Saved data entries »
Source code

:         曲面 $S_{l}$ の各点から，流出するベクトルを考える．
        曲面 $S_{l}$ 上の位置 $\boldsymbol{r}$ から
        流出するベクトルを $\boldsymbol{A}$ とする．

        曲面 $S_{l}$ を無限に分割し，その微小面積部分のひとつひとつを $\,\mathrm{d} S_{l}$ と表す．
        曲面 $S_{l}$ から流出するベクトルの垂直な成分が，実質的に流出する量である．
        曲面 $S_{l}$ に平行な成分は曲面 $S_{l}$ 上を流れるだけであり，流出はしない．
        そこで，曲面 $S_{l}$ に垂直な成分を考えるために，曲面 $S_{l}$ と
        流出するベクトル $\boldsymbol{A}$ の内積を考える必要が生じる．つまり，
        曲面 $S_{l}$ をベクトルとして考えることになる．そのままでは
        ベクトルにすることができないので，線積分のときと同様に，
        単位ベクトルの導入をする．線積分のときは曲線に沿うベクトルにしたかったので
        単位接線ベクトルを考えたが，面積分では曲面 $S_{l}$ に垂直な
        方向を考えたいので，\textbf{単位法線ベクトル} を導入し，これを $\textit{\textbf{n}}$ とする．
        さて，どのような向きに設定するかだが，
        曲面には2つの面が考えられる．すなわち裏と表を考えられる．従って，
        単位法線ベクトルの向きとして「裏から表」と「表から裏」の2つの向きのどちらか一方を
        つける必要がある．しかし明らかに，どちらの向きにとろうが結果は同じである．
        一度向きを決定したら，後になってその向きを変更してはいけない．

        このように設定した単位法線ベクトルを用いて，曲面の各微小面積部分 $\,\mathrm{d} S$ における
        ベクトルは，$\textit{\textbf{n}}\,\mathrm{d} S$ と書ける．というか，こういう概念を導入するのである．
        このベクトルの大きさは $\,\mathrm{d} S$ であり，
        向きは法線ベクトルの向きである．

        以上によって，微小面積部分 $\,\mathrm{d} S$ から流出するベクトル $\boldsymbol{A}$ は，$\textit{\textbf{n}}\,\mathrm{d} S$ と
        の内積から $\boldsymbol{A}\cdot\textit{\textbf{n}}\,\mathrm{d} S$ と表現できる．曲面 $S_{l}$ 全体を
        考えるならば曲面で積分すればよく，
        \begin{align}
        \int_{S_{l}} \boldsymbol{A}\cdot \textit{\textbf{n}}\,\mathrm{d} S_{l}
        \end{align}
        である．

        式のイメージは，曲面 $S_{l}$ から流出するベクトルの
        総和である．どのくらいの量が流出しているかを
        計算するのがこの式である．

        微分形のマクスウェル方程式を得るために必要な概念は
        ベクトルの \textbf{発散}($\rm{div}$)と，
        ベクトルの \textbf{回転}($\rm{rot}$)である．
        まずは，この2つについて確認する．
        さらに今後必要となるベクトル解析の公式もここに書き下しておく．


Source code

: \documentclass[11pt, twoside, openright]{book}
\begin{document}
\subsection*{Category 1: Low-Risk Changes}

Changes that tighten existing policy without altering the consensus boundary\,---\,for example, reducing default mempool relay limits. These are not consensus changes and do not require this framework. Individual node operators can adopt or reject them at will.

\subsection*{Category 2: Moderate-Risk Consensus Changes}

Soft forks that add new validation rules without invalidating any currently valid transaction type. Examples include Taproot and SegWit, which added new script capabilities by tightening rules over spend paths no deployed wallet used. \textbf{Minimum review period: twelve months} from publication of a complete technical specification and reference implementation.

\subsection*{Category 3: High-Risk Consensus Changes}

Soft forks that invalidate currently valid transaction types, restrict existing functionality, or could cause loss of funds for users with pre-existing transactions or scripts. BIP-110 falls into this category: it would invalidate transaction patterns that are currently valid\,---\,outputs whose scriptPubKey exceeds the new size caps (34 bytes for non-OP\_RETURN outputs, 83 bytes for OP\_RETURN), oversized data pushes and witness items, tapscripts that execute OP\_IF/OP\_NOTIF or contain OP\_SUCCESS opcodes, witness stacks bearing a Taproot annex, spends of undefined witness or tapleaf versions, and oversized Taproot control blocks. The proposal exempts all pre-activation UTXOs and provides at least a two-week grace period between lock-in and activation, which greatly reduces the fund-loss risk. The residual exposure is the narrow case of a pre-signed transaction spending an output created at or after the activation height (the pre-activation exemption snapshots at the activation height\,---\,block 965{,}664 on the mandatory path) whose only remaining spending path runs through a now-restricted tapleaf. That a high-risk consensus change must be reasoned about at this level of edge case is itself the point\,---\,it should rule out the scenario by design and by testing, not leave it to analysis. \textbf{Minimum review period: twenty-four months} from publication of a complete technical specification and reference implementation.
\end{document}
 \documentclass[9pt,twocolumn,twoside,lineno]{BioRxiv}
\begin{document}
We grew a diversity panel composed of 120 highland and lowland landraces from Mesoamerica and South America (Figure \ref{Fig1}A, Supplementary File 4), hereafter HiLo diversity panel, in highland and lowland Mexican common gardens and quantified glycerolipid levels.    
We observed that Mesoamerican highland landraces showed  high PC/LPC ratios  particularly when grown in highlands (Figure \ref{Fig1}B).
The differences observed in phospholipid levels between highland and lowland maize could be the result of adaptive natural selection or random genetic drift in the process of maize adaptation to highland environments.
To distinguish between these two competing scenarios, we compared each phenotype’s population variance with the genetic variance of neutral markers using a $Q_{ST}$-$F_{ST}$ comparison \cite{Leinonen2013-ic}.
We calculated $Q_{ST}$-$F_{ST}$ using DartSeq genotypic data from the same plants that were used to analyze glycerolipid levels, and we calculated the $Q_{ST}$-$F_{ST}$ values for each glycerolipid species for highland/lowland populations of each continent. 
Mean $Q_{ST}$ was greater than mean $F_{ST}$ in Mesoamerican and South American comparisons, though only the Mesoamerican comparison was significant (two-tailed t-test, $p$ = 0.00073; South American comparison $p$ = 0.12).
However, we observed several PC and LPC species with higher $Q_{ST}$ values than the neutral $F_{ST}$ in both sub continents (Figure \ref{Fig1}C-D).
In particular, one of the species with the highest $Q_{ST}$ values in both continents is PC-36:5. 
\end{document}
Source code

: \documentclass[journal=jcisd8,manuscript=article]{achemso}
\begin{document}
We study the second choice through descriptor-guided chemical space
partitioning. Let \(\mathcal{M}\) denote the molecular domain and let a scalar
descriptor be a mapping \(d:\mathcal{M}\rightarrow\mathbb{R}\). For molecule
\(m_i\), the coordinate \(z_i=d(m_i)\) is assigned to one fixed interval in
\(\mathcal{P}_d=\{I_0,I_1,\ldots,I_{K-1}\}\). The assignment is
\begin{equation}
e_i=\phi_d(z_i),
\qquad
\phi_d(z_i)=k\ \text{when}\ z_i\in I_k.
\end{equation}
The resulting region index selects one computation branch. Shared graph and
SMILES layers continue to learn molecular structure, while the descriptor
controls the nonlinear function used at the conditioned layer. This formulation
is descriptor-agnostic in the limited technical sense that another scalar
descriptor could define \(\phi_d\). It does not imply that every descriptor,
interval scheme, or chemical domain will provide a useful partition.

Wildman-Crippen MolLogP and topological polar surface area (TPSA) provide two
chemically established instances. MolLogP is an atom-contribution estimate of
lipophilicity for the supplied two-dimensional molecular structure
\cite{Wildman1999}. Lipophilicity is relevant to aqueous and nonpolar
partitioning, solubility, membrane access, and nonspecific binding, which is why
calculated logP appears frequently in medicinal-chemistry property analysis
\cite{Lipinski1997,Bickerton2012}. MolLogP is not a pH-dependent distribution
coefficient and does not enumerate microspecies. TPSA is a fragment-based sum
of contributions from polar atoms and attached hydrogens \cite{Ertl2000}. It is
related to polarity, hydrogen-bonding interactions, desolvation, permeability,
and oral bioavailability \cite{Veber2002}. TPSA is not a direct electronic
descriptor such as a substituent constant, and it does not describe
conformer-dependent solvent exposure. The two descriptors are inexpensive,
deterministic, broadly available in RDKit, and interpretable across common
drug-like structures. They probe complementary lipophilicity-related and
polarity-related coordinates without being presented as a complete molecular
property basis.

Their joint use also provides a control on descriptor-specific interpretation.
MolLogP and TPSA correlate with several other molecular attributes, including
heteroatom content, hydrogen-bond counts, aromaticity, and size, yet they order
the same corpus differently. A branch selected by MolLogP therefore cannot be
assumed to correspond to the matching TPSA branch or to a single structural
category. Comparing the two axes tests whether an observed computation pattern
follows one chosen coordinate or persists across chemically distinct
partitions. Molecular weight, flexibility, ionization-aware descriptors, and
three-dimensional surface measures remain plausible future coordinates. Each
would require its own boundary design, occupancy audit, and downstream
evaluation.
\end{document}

Your objective »
From the data above, gather every line that includes the word "would".

Task output »
Soft forks that invalidate currently valid transaction types, restrict existing functionality, or could cause loss of funds for users with pre-existing transactions or scripts. BIP-110 falls into this category: it would invalidate transaction patterns that are currently valid\,---\,outputs whose scriptPubKey exceeds the new size caps (34 bytes for non-OP\_RETURN outputs, 83 bytes for OP\_RETURN), oversized data pushes and witness items, tapscripts that execute OP\_IF/OP\_NOTIF or contain OP\_SUCCESS opcodes, witness stacks bearing a Taproot annex, spends of undefined witness or tapleaf versions, and oversized Taproot control blocks. The proposal exempts all pre-activation UTXOs and provides at least a two-week grace period between lock-in and activation, which greatly reduces the fund-loss risk. The residual exposure is the narrow case of a pre-signed transaction spending an output created at or after the activation height (the pre-activation exemption snapshots at the activation height\,---\,block 965{,}664 on the mandatory path) whose only remaining spending path runs through a now-restricted tapleaf. That a high-risk consensus change must be reasoned about at this level of edge case is itself the point\,---\,it should rule out the scenario by design and by testing, not leave it to analysis. \textbf{Minimum review period: twenty-four months} from publication of a complete technical specification and reference implementation.
would require its own boundary design, occupancy audit, and downstream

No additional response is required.